Por isso mesmo estarás sempre ao lado dos vencidos que se
tratam com arrogância, com brutalidade ou com desprezo;
não te importarás que as suas ideias sejam diferentes das tuas,
mover-te-á o olhares que são homens e não hás-de duvidar nem
um momento da infinita possibilidade que neles há de um mais
definido pensamento e de um mais perfeito proceder; não os vejas
condenados para sempre à mesma estrada que tomaram; que exista
para ti a esperança das reflexões e dos regressos.

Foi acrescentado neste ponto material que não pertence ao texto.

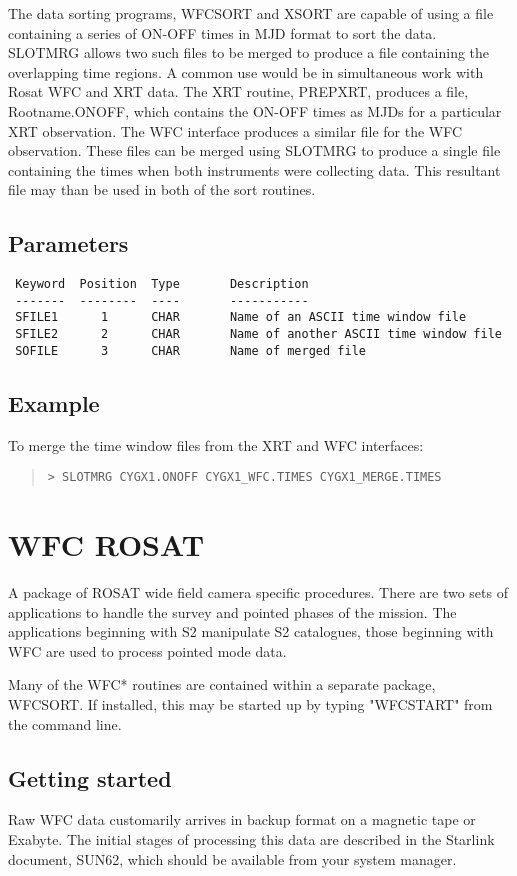 \documentclass{book}
\renewcommand{\_}{{\tt\char'137}}     %
\begin{document}
The data sorting programs, WFCSORT and XSORT are capable of using a
file containing a series of ON-OFF times in MJD format to sort the data.
SLOTMRG allows two such files to be merged to produce a file containing
the overlapping time regions. A common use would be in simultaneous
work with Rosat WFC and XRT data. The XRT routine, PREPXRT, produces a
file, Rootname.ONOFF, which contains the ON-OFF times as MJDs for a
particular XRT observation. The WFC interface produces a similar file
for the WFC observation. These files can be merged using SLOTMRG to
produce a single file containing the times when both instruments were
collecting data. This resultant file may than be used in both of the
sort routines.

\subsection{Parameters}
\begin{verbatim}
 Keyword  Position  Type       Description
 -------  --------  ----       -----------
 SFILE1      1      CHAR       Name of an ASCII time window file
 SFILE2      2      CHAR       Name of another ASCII time window file
 SOFILE      3      CHAR       Name of merged file

\end{verbatim}\subsection{Example}
To merge the time window files from the XRT and WFC interfaces:
\begin{quote}\begin{verbatim}
> SLOTMRG CYGX1.ONOFF CYGX1_WFC.TIMES CYGX1_MERGE.TIMES
\end{verbatim}\end{quote}
\section{WFC ROSAT}
A package of ROSAT wide field camera specific procedures. There are two
sets of applications to handle the survey and pointed phases of the
mission. The applications beginning with S2 manipulate S2 catalogues,
those beginning with WFC are used to process pointed mode data.

Many of the WFC* routines are contained within a separate package, WFCSORT.
If installed, this may be started up by typing "WFCSTART" from the
command line.

\subsection{Getting started}
Raw WFC data customarily arrives in backup format on a
magnetic tape or Exabyte. The initial stages of processing this data are
described in the Starlink document, SUN62, which should be available from
your system manager.
\end{document}
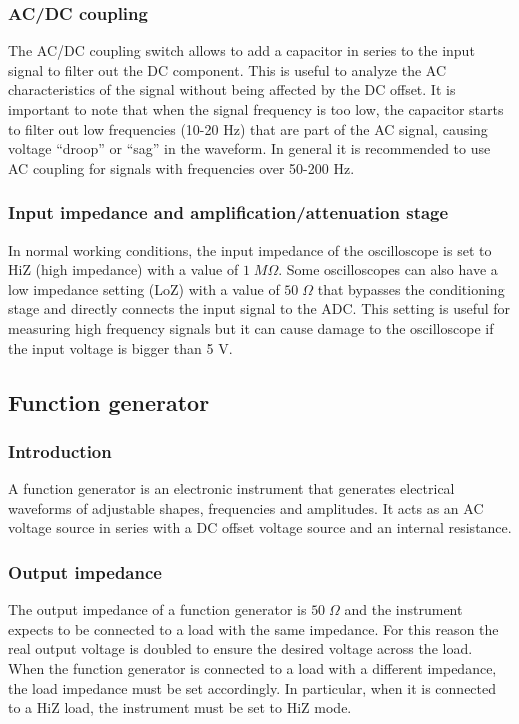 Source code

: \subsubsection*{AC/DC coupling}
The AC/DC coupling switch allows to add a capacitor in series to the input signal to filter out the DC component. This
is useful to analyze the AC characteristics of the signal without being affected by the DC offset. It is important to
note that when the signal frequency is too low, the capacitor starts to filter out low frequencies (10-20 Hz) that are
part of the AC signal, causing voltage ``droop'' or ``sag'' in the waveform. In general it is recommended to use AC coupling
for signals with frequencies over 50-200 Hz.

\subsubsection*{Input impedance and amplification/attenuation stage}
In normal working conditions, the input impedance of the oscilloscope is set to HiZ (high impedance) with a value of
\(1 \; M\Omega\). Some oscilloscopes can also have a low impedance setting (LoZ) with a value of \(50 \; \Omega\) that
bypasses the conditioning stage and directly connects the input signal to the ADC. This setting is useful for measuring
high frequency signals but it can cause damage to the oscilloscope if the input voltage is bigger than 5 V.

\subsection{Function generator}
\subsubsection*{Introduction}
A function generator is an electronic instrument that generates electrical waveforms of adjustable shapes, frequencies and
amplitudes. It acts as an AC voltage source in series with a DC offset voltage source and an internal resistance.

\subsubsection*{Output impedance}
The output impedance of a function generator is \(50 \; \Omega\) and the instrument expects to be connected to a load with
the same impedance. For this reason the real output voltage is doubled to ensure the desired voltage across the load. When
the function generator is connected to a load with a different impedance, the load impedance must be set accordingly. In
particular, when it is connected to a HiZ load, the instrument must be set to HiZ mode.

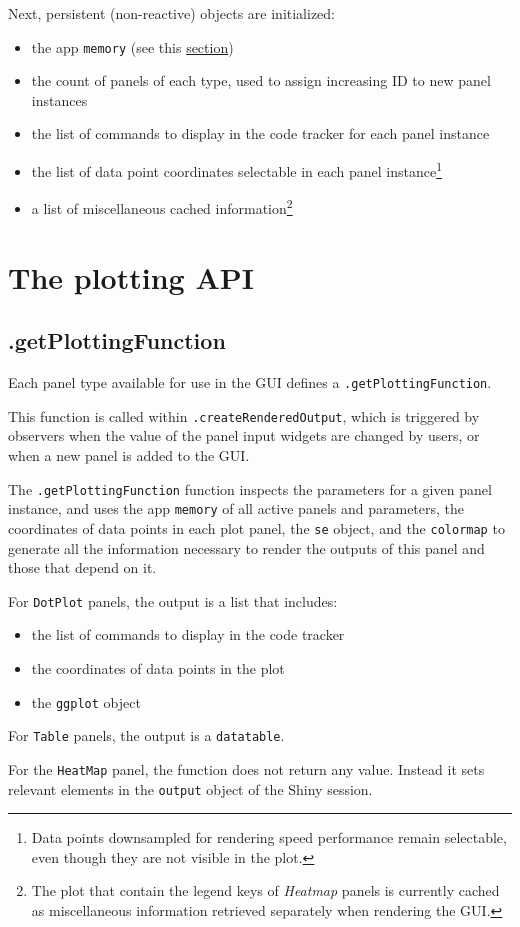 \documentclass[]{book}
\providecommand{\tightlist}{%
  \setlength{\itemsep}{0pt}\setlength{\parskip}{0pt}}
\let\rmarkdownfootnote\footnote%
\def\footnote{\protect\rmarkdownfootnote}
\begin{document}
Next, persistent (non-reactive) objects are initialized:

\begin{itemize}
\tightlist
\item
  the app \texttt{memory} (see this \protect\hyperlink{memory}{section})
\item
  the count of panels of each type, used to assign increasing ID to new panel instances
\item
  the list of commands to display in the code tracker for each panel instance
\item
  the list of data point coordinates selectable in each panel instance\footnote{Data points downsampled for rendering speed performance remain selectable, even though they are not visible in the plot.}
\item
  a list of miscellaneous cached information\footnote{The plot that contain the legend keys of \emph{Heatmap} panels is currently cached as miscellaneous information retrieved separately when rendering the GUI.}
\end{itemize}

\hypertarget{the-plotting-api}{%
\chapter{The plotting API}\label{the-plotting-api}}

\hypertarget{getplottingfunction}{%
\section{.getPlottingFunction}\label{getplottingfunction}}

Each panel type available for use in the GUI defines a \texttt{.getPlottingFunction}.

This function is called within \texttt{.createRenderedOutput}, which is triggered by observers when the value of the panel input widgets are changed by users, or when a new panel is added to the GUI.

The \texttt{.getPlottingFunction} function inspects the parameters for a given panel instance, and uses the app \texttt{memory} of all active panels and parameters, the coordinates of data points in each plot panel, the \texttt{se} object, and the \texttt{colormap} to generate all the information necessary to render the outputs of this panel and those that depend on it.

For \texttt{DotPlot} panels, the output is a list that includes:

\begin{itemize}
\tightlist
\item
  the list of commands to display in the code tracker
\item
  the coordinates of data points in the plot
\item
  the \texttt{ggplot} object
\end{itemize}

For \texttt{Table} panels, the output is a \texttt{datatable}.

For the \texttt{HeatMap} panel, the function does not return any value.
Instead it sets relevant elements in the \texttt{output} object of the Shiny session.


\end{document}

Ao teu amigo ou adversário dirás sempre a verdade a respeito dos
vencidos, sem que te impeçam o afecto ou o ódio: levanta a voz,
seja qual for o lugar ou o instante, a favor dos que, tombados na
luta, ainda têm de sofrer as prepotências; protesta, enquanto te
deixarem protestar, contra a vileza, contra a cobardia dos que esmagam
quem têm à mercê, dos que torturam os corpos e as mentes, dos que
se armam contra os desarmados; e, quando não te deixarem protestar,
protesta ainda.
Nessa batalha a ninguém feres; vais servir os próprios que censuras;
pode ser que às tuas palavras se convertam os Césares e deixe o centurião
tombar a espada; pode ser que os cativos se redimam; mas, se nada
conseguires de imediato, terás dado ao mundo um exemplo de liberdade
interior e de firme coragem; terás lançado a tua pedra – e não das menores –
para a grande construção; terás ganho para a vida uma força ante a qual,
mais tarde, se hão-de aplanar os ásperos caminhos e abater os
alterosos obstáculos.”
Agostinho da Silva, in Textos e Ensaios Filosóficos I,
Âncora Editora, Abril 1999 (p.112,113)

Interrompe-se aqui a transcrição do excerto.